MTX cellular pathway. MTX enters cancer cells via the reduced folate carrier, and the efflux across the cell membrane is mediated by various ABC transporters. Inside the cell, MTX is converted to active methotrexate polyglutamates by folylpolyglutamate synthetase (FPGS), which adds glutamate residues to MTX. The primary action of MTX is inhibition of the enzyme dihydrofolate reductase (DHFR), which converts dihydrofolate to tetrahydrofolate. The effect of MTX depends on the function and expression of several other enzymes in the folate pathway, including methylenetetrahydrofolate dehydrogenase, 5,10-methylenetetrahydrofolate reductase, and thymidylate synthetase. Degradation of MTXPGs to MTX depends on the activity of the lysosomal enzyme GGH, which catalyzes the removal of polyglutamates (Mikkelsen et al. 2011). AMP deaminase (AMPD1) converts adenosine monophosphate (AMP) to inosine monophosphate (IMP). Adenylosuccinate synthase (ADSS) and adenylosuccinate lyase (ADSL) counteract the action of AMPD1, convert IMP back to AMP in a two-step process. Adenylate kinase catalyzes the formation of two molecules of ADP from AMP and ATP; ADP is the substrate for oxidative phosphorylation that forms ATP. GSTs are not known to directly interact with methotrexate but are main mediators of detoxification by conjugation of xenobiotics with glutathione.

Figure 3

(A) Means and SEs of the number of offspring produced by each F1 female from each pA-pB cross. Different colors correspond to different weeks (blocks) of the experiment after removing weeks with poor dosing. (B) Density plot of the mean number of offspring produced by the three replicate females from each RIL. Different colors correspond to different weeks (blocks) of the experiment.

Figure 4

(A) MTX toxicity genome scan. The major chromosome arms are delineated by different background shading (white/yellow). The black line is the scan of the observed data. To give an example of the results obtainable by chance alone, the grey line is a scan of a single permutation of the observed data. Horizontal blue dotted lines indicate thresholds for various false positive rates (number of expected peaks per genome scan) obtained via permutations.
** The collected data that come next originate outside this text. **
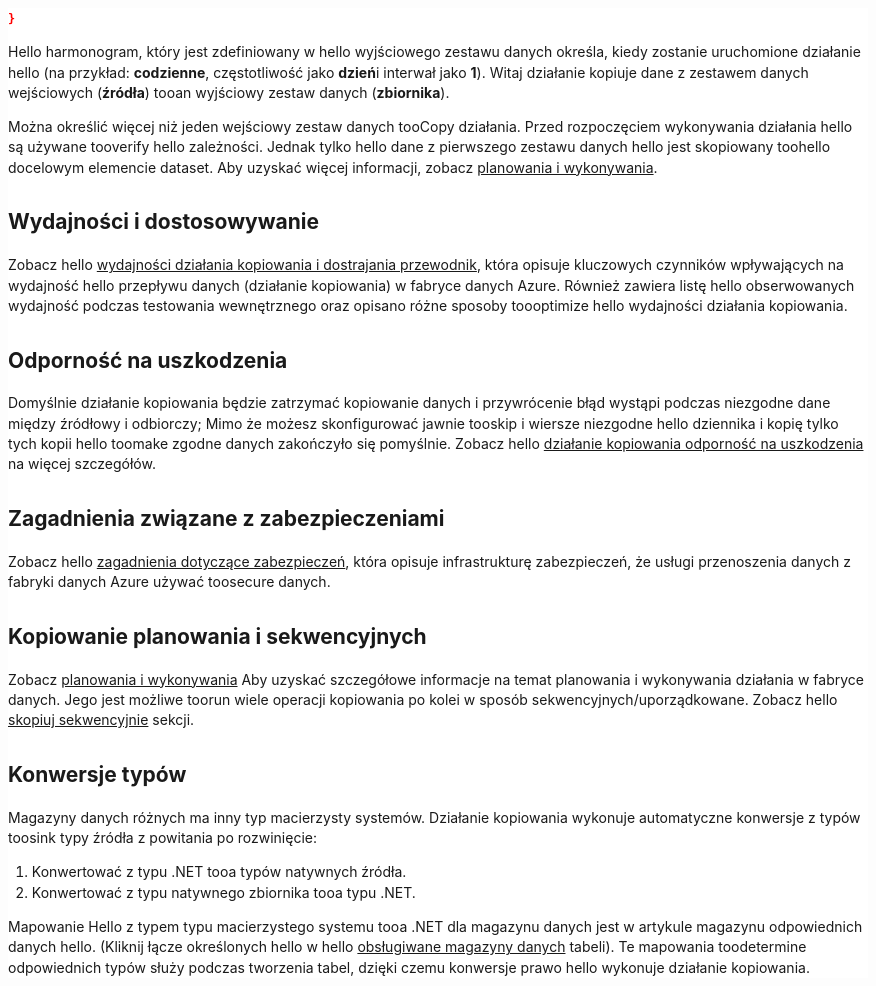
 ```json
}
```
Hello harmonogram, który jest zdefiniowany w hello wyjściowego zestawu danych określa, kiedy zostanie uruchomione działanie hello (na przykład: **codzienne**, częstotliwość jako **dzień**i interwał jako **1**). Witaj działanie kopiuje dane z zestawem danych wejściowych (**źródła**) tooan wyjściowy zestaw danych (**zbiornika**).

Można określić więcej niż jeden wejściowy zestaw danych tooCopy działania. Przed rozpoczęciem wykonywania działania hello są używane tooverify hello zależności. Jednak tylko hello dane z pierwszego zestawu danych hello jest skopiowany toohello docelowym elemencie dataset. Aby uzyskać więcej informacji, zobacz [planowania i wykonywania](data-factory-scheduling-and-execution.md).  

## <a name="performance-and-tuning"></a>Wydajności i dostosowywanie
Zobacz hello [wydajności działania kopiowania i dostrajania przewodnik](data-factory-copy-activity-performance.md), która opisuje kluczowych czynników wpływających na wydajność hello przepływu danych (działanie kopiowania) w fabryce danych Azure. Również zawiera listę hello obserwowanych wydajność podczas testowania wewnętrznego oraz opisano różne sposoby toooptimize hello wydajności działania kopiowania.

## <a name="fault-tolerance"></a>Odporność na uszkodzenia
Domyślnie działanie kopiowania będzie zatrzymać kopiowanie danych i przywrócenie błąd wystąpi podczas niezgodne dane między źródłowy i odbiorczy; Mimo że możesz skonfigurować jawnie tooskip i wiersze niezgodne hello dziennika i kopię tylko tych kopii hello toomake zgodne danych zakończyło się pomyślnie. Zobacz hello [działanie kopiowania odporność na uszkodzenia](data-factory-copy-activity-fault-tolerance.md) na więcej szczegółów.

## <a name="security-considerations"></a>Zagadnienia związane z zabezpieczeniami
Zobacz hello [zagadnienia dotyczące zabezpieczeń](data-factory-data-movement-security-considerations.md), która opisuje infrastrukturę zabezpieczeń, że usługi przenoszenia danych z fabryki danych Azure używać toosecure danych.

## <a name="scheduling-and-sequential-copy"></a>Kopiowanie planowania i sekwencyjnych
Zobacz [planowania i wykonywania](data-factory-scheduling-and-execution.md) Aby uzyskać szczegółowe informacje na temat planowania i wykonywania działania w fabryce danych. Jego jest możliwe toorun wiele operacji kopiowania po kolei w sposób sekwencyjnych/uporządkowane. Zobacz hello [skopiuj sekwencyjnie](data-factory-scheduling-and-execution.md#multiple-activities-in-a-pipeline) sekcji.

## <a name="type-conversions"></a>Konwersje typów
Magazyny danych różnych ma inny typ macierzysty systemów. Działanie kopiowania wykonuje automatyczne konwersje z typów toosink typy źródła z powitania po rozwinięcie:

1. Konwertować z typu .NET tooa typów natywnych źródła.
2. Konwertować z typu natywnego zbiornika tooa typu .NET.

Mapowanie Hello z typem typu macierzystego systemu tooa .NET dla magazynu danych jest w artykule magazynu odpowiednich danych hello. (Kliknij łącze określonych hello w hello [obsługiwane magazyny danych](#supported-data-stores) tabeli). Te mapowania toodetermine odpowiednich typów służy podczas tworzenia tabel, dzięki czemu konwersje prawo hello wykonuje działanie kopiowania.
Vertical dashed red lines indicate the location of fly orthologs of previously identified candidate genes for methotrexate toxicity. (B-C) Standardized founder haplotype means and SE at (B) QTL A and (C) QTL C. The number of each confidently assigned (probability > 0.95) founder genotype is listed above each plot. Only means with at least five observations are plotted.